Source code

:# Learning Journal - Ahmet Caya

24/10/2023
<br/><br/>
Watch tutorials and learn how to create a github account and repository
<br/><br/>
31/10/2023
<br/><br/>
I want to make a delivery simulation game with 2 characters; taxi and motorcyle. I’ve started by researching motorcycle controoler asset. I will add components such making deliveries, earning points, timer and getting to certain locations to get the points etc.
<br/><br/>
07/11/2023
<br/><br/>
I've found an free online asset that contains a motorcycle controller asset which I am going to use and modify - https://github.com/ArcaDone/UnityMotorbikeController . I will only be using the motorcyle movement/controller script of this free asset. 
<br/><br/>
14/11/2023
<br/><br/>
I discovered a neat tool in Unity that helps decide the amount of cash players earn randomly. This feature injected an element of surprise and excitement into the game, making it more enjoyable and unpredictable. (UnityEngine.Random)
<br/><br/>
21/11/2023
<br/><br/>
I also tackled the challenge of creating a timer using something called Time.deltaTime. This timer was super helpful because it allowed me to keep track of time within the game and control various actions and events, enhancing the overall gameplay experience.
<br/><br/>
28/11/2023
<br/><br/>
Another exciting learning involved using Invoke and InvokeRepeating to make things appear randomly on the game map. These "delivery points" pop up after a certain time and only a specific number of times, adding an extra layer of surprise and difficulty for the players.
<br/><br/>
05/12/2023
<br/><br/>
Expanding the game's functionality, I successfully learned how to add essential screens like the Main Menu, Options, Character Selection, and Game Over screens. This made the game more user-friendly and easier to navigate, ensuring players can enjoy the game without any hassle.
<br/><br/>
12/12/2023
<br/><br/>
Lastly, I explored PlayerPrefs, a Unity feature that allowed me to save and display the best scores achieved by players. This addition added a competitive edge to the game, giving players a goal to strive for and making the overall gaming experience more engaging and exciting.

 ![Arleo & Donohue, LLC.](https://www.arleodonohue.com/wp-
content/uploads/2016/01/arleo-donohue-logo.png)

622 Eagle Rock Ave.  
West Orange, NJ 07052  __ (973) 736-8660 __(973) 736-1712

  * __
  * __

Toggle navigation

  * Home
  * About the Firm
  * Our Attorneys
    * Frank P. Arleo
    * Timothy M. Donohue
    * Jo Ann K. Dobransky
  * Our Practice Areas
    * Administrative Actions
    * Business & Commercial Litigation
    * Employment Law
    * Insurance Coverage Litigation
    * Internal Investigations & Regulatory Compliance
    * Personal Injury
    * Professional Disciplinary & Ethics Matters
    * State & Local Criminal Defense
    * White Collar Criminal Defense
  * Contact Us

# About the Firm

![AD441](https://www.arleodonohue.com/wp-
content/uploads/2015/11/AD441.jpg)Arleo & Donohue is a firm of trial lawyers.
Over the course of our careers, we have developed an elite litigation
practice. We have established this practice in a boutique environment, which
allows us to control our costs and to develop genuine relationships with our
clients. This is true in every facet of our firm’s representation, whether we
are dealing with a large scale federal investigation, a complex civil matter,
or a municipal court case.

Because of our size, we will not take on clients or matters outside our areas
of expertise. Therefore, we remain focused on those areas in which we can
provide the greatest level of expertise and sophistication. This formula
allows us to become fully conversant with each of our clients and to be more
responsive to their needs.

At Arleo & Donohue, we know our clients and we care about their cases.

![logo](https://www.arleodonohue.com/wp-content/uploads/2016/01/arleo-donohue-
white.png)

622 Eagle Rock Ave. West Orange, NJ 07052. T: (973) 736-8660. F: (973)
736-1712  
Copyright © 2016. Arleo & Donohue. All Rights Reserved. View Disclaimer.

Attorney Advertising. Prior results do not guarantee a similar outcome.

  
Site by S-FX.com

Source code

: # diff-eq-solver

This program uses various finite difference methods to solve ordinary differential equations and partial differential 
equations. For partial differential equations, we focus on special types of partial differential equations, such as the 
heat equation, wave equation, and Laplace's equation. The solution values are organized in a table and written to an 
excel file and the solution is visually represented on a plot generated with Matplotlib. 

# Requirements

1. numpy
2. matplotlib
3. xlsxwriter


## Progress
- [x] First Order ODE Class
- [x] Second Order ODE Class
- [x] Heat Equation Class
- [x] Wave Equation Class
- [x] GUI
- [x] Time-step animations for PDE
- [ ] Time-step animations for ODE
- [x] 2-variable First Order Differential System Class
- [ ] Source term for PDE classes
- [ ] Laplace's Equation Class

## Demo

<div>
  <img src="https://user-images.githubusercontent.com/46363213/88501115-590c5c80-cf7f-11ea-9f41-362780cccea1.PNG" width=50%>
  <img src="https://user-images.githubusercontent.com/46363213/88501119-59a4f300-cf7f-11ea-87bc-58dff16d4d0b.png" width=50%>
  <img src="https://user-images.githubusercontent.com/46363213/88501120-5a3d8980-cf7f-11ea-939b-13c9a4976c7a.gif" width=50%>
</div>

——————————

▶ [WHAT THE TASK ASKS]
Could you repeat exactly the lines in the listing above from the one with "content/uploads/2016/01/arleo-donohue-logo.png)" down to the one with "Timothy M. Donohue"? Include both of those lines.

▶ [FINISHED TASK]
content/uploads/2016/01/arleo-donohue-logo.png)

622 Eagle Rock Ave.  
West Orange, NJ 07052  __ (973) 736-8660 __(973) 736-1712

  * __
  * __

Toggle navigation

  * Home
  * About the Firm
  * Our Attorneys
    * Frank P. Arleo
    * Timothy M. Donohue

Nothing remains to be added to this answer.